- The paper establishes that methods from adaptive filtering, such as LMS and APA, provide a solid mathematical foundation to balance learning new data with retaining previous knowledge.
- It demonstrates that iterative algorithms like LMS converge exponentially fast under repeated tasks and that gradient projection methods in deep networks prevent forgetting by projecting updates onto null spaces.
- The study reveals that recursive approaches, including RLS and Kalman Filter, not only average past solutions but also offer positive backward transfer, underpinning the connection between linear models and nonlinear adaptations.
This paper provides a tutorial overview of the mathematical connections between continual learning (CL) and adaptive filtering (AF), arguing that insights from AF can provide a stronger mathematical foundation for understanding and developing CL methods. The core idea is that both fields grapple with the problem of learning from sequential data while balancing new information with previously acquired knowledge.

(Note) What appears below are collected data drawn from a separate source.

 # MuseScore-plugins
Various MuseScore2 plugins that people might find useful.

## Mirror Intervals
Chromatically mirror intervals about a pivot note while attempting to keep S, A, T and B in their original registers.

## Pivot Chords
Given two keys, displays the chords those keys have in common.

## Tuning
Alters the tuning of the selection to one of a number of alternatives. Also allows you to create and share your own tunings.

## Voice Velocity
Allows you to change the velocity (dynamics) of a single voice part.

Continual Learning and Adaptive Filtering
Continual learning aims to train a machine learning model on a sequence of tasks without suffering from catastrophic forgetting, where performance on previous tasks degrades significantly upon learning new ones. Modern deep learning approaches for CL include:
- Replay-based methods: Store a subset of past data and replay it during training on new tasks.

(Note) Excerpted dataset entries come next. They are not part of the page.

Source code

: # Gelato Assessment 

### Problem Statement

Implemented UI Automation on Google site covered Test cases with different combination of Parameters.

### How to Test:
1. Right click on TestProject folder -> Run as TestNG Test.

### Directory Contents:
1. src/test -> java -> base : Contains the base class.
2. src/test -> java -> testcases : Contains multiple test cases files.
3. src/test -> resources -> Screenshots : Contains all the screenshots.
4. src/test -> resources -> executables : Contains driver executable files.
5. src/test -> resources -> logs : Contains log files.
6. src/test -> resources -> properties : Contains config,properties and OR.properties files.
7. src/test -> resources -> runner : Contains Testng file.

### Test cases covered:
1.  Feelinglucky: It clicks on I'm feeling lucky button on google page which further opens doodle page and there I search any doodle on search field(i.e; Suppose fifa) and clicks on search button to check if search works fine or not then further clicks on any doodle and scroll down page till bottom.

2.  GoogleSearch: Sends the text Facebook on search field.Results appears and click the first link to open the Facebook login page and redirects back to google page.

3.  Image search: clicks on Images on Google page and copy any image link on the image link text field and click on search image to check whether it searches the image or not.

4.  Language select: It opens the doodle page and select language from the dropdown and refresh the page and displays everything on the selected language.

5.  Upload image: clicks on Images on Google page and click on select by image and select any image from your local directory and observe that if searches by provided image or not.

- Constrained optimization methods: Learn new tasks while ensuring performance on old tasks remains above a certain threshold, often formulated as optimization problems with constraints.

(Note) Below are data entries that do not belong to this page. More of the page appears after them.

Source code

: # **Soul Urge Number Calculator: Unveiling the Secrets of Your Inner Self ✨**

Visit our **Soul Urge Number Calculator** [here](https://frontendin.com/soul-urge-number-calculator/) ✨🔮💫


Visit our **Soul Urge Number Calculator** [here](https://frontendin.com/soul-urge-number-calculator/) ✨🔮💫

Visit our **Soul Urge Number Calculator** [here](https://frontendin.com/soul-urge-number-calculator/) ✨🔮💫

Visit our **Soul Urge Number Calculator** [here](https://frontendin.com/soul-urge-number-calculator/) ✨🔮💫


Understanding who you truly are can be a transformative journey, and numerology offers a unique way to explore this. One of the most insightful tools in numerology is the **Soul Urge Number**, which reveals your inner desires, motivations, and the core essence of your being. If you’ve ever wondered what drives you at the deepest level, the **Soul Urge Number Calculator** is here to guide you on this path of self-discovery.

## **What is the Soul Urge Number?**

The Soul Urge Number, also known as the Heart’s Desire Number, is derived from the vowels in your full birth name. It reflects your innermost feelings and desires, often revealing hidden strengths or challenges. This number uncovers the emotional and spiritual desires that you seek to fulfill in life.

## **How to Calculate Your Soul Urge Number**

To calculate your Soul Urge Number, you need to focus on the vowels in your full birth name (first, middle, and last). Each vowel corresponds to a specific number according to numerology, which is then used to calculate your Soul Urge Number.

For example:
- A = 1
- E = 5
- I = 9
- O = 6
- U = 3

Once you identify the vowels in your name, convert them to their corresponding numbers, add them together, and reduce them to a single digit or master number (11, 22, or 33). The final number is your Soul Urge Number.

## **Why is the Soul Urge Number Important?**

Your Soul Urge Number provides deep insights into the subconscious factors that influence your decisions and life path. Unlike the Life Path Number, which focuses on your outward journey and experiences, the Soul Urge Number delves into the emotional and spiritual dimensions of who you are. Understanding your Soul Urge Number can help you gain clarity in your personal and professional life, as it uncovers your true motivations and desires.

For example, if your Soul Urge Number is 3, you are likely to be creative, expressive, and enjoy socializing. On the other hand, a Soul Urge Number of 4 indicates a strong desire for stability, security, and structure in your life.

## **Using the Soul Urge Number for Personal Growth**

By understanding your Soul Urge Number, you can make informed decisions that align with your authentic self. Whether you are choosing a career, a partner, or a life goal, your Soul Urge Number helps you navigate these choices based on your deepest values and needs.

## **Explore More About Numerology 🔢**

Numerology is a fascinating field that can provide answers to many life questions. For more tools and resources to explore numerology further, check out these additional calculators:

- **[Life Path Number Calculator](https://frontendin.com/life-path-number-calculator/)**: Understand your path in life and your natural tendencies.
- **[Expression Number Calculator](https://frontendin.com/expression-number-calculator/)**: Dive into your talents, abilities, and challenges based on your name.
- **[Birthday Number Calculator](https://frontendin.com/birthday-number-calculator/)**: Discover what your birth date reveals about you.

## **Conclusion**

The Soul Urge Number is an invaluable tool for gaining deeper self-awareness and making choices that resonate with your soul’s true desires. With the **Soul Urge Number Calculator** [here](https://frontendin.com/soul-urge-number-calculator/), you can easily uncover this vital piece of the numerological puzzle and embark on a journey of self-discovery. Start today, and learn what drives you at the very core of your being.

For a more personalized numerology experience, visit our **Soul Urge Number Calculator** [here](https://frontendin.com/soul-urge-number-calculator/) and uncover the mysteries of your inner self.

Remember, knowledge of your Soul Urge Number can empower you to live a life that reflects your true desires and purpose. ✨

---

- Regularization-based methods: Add penalty terms to the objective function to keep the model parameters close to their values for previous tasks.
- Expansion-based methods: Add new parameters or network components for each new task.
Adaptive filtering, a classic field in signal processing, focuses on updating model parameters online as new data arrives. Early examples, like the Least Mean Squares (LMS) algorithm, embodied a "minimal disturbance principle" – adapting to reduce the current error while minimizing disruption to existing knowledge – which closely aligns with the goals of continual learning.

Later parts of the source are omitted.